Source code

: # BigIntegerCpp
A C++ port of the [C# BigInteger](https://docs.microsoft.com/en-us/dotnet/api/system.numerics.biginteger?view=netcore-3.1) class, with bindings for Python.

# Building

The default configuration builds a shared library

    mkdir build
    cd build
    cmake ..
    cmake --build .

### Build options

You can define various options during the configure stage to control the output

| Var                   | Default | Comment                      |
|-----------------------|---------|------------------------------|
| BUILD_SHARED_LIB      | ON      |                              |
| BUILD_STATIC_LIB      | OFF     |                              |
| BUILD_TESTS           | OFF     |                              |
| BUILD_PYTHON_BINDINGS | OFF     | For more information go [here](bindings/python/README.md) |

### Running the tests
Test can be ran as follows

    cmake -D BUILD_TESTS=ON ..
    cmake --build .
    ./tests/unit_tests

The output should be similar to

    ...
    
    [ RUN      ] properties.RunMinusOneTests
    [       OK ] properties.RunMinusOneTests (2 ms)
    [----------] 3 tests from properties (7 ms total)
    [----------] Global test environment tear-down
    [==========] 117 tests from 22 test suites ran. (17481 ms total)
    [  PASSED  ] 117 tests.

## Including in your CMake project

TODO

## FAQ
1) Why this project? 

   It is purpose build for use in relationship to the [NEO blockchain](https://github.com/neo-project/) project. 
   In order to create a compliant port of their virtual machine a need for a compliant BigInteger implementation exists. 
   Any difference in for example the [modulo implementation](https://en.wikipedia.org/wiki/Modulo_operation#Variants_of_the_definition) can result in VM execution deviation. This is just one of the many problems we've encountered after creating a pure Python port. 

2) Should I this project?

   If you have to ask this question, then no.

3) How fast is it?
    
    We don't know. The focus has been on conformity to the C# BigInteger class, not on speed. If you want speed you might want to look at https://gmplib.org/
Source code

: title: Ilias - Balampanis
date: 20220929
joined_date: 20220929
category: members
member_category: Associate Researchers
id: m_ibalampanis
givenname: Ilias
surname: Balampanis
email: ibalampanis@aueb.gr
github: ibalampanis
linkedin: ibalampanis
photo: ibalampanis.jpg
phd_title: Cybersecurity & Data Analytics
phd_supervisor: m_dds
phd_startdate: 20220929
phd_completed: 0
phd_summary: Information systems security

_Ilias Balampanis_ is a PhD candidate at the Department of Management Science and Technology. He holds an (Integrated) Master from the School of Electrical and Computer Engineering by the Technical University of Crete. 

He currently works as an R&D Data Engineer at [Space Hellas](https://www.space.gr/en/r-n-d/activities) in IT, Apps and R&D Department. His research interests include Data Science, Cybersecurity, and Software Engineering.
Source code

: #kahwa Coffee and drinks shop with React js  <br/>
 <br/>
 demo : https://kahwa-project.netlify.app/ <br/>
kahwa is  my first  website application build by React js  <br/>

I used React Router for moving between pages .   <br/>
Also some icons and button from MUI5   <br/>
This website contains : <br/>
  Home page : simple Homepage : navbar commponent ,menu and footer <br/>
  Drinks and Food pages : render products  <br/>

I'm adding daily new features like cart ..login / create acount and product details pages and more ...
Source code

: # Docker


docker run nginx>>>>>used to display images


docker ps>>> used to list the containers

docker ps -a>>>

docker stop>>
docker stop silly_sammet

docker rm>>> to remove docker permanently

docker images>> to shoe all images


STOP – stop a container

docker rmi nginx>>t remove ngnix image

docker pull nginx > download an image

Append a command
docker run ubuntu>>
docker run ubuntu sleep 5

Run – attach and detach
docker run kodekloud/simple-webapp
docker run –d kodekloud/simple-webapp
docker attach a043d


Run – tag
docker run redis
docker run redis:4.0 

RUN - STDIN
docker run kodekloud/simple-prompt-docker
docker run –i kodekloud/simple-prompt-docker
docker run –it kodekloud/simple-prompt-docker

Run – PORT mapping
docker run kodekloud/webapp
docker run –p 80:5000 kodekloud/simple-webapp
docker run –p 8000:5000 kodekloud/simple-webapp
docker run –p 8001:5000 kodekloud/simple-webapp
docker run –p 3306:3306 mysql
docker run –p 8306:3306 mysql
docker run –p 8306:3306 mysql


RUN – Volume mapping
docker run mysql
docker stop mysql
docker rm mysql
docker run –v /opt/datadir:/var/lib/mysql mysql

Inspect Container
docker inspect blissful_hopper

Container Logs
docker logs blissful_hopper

# # # #

What is being asked | Look through the preceding entries for the word "website". Report how many lines hold it, and only that number.

Output for this exercise | 2